I’ve spent way more time than I should have the last couple weeks working to help migrate a website built against Jive Forums to run against a Clearspace X instance. As part of the migration, one of the things I did was to move all the data syndication that had been done with RSS and custom namespaces to use the Clearspace SOAP API, which is built on a technology called XFire. The first problem I ran into was that production website was configured so that requests to http://example.com were redirected to http://www.example.com/, which resulted in errors like this in the logs:
Jul 5, 2007 11:30:11 PM org.apache.commons.httpclient.HttpMethodDirector isRedirectNeeded INFO: Redirect requested but followRedirects is disabled
That error was pretty easy to fix (swap in http://www.example.com in place of http://example.com), but the next thing I ran into was way less intuitive. When I invoked a certain service, I’d get a stack trace that looked like this:
Exception in thread "main" org.codehaus.xfire.XFireRuntimeException: Could not invoke service.. Nested exception is org.codehaus.xfire.fault.XFireFault: Unexpected character '-' (code 45) in prolog; expected '<' at [row,col {unknown-source}]: [2,1] org.codehaus.xfire.fault.XFireFault: Unexpected character '-' (code 45) in prolog; expected '<' at [row,col {unknown-source}]: [2,1] at org.codehaus.xfire.fault.XFireFault.createFault(XFireFault.java:89) at org.codehaus.xfire.client.Client.onReceive(Client.java:386)

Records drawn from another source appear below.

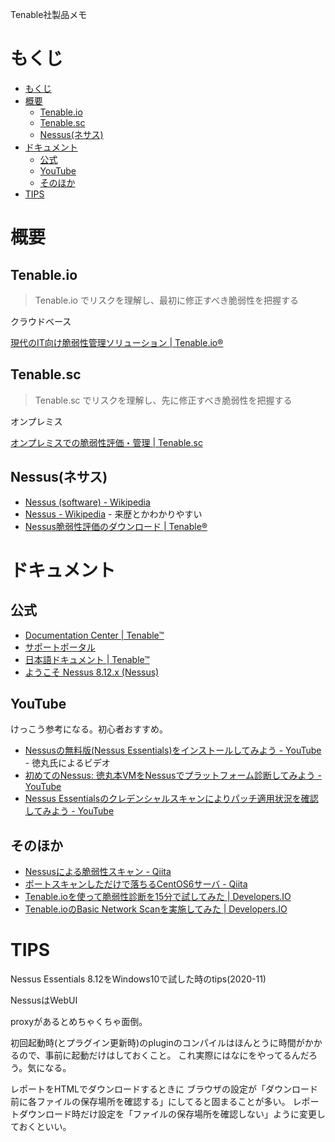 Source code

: Tenable社製品メモ

# もくじ

- [もくじ](#もくじ)
- [概要](#概要)
  - [Tenable.io](#tenableio)
  - [Tenable.sc](#tenablesc)
  - [Nessus(ネサス)](#nessusネサス)
- [ドキュメント](#ドキュメント)
  - [公式](#公式)
  - [YouTube](#youtube)
  - [そのほか](#そのほか)
- [TIPS](#tips)

# 概要

## Tenable.io

> Tenable.io でリスクを理解し、最初に修正すべき脆弱性を把握する

クラウドベース

[現代のIT向け脆弱性管理ソリューション | Tenable.io®](https://jp.tenable.com/products/tenable-io)

## Tenable.sc

> Tenable.sc でリスクを理解し、先に修正すべき脆弱性を把握する

オンプレミス

[オンプレミスでの脆弱性評価・管理 | Tenable.sc](https://jp.tenable.com/products/tenable-sc)

## Nessus(ネサス)

- [Nessus (software) - Wikipedia](https://en.wikipedia.org/wiki/Nessus_(software))
- [Nessus - Wikipedia](https://ja.wikipedia.org/wiki/Nessus) - 来歴とかわかりやすい
- [Nessus脆弱性評価のダウンロード | Tenable®](https://jp.tenable.com/products/nessus)

# ドキュメント

## 公式

- [Documentation Center | Tenable™](https://docs.tenable.com/)
- [サポートポータル](https://community.tenable.com/s/)
- [日本語ドキュメント | Tenable™](https://jp.docs.tenable.com/)
- [ようこそ Nessus 8.12.x (Nessus)](https://jp.docs.tenable.com/nessus/8_12/Content/GettingStarted.htm)

## YouTube

けっこう参考になる。初心者おすすめ。

- [Nessusの無料版(Nessus Essentials)をインストールしてみよう - YouTube](https://www.youtube.com/watch?v=SegCYc4_21U) - 徳丸氏によるビデオ
- [初めてのNessus: 徳丸本VMをNessusでプラットフォーム診断してみよう - YouTube](https://www.youtube.com/watch?v=1TDP8Rlsdnc)
- [Nessus Essentialsのクレデンシャルスキャンによりパッチ適用状況を確認してみよう - YouTube](https://www.youtube.com/watch?v=VrP9B8tdW0g)

## そのほか

- [Nessusによる脆弱性スキャン - Qiita](https://qiita.com/prt445/items/81ea55eb3d6f0ecff329)
- [ポートスキャンしただけで落ちるCentOS6サーバ - Qiita](https://qiita.com/ockeghem/items/9e8158a51cd4d3368ac5)
- [Tenable.ioを使って脆弱性診断を15分で試してみた | Developers.IO](https://dev.classmethod.jp/articles/tenable-io-nessus-basicnetworkscan/)
- [Tenable.ioのBasic Network Scanを実施してみた | Developers.IO](https://dev.classmethod.jp/articles/tenable-io-vulnerabilitymanagement-basicnetworkscan/)

# TIPS

Nessus Essentials 8.12をWindows10で試した時のtips(2020-11)

NessusはWebUI

proxyがあるとめちゃくちゃ面倒。

初回起動時(とプラグイン更新時)のpluginのコンパイルはほんとうに時間がかかるので、事前に起動だけはしておくこと。
これ実際にはなにをやってるんだろう。気になる。

レポートをHTMLでダウンロードするときに
ブラウザの設定が「ダウンロード前に各ファイルの保存場所を確認する」にしてると固まることが多い。
レポートダウンロード時だけ設定を「ファイルの保存場所を確認しない」ように変更しておくといい。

which was troubling because the exact same SOAP method invocation worked fine on both my local machine and in the test environment. What was different? Two things: the production system was running on Java 6 and the production system was configured to run behind an Apache HTTP server proxied by mod_caucho versus no Apache HTTP server / proxy in development or on my machine. I needed to see what was going on between the server and the client (one of the things that makes SOAP so hard is that you can't just GET a URL to see what's being returned) so I fired up ethereal at the behest of one of my coworkers. I kicked off a couple of SOAP requests with ethereal running, recorded the packets and then analyzed the capture. Said coworker then pointed out the key to debugging HTTP requests with ethereal: right click on the TCP packet you're interested in and then click 'Follow TCP Stream'. The invocation response looked like this when run against the development environment:
HTTP/1.1 200 OK Date: Mon, 02 Jul 2007 21:59:30 GMT Server: Resin/3.0.14 Content-Type: multipart/related; type="application/xop+xml"; start=""; start-info="text/xml"; .boundary="----=_Part_5_25686393.1183413571061" Connection: close Transfer-Encoding: chunked 1dce ------=_Part_5_25686393.1183413571061 Content-Type: application/xop+xml; charset=UTF-8; type="text/xml" Content-Transfer-Encoding: 8bit Content-ID: ...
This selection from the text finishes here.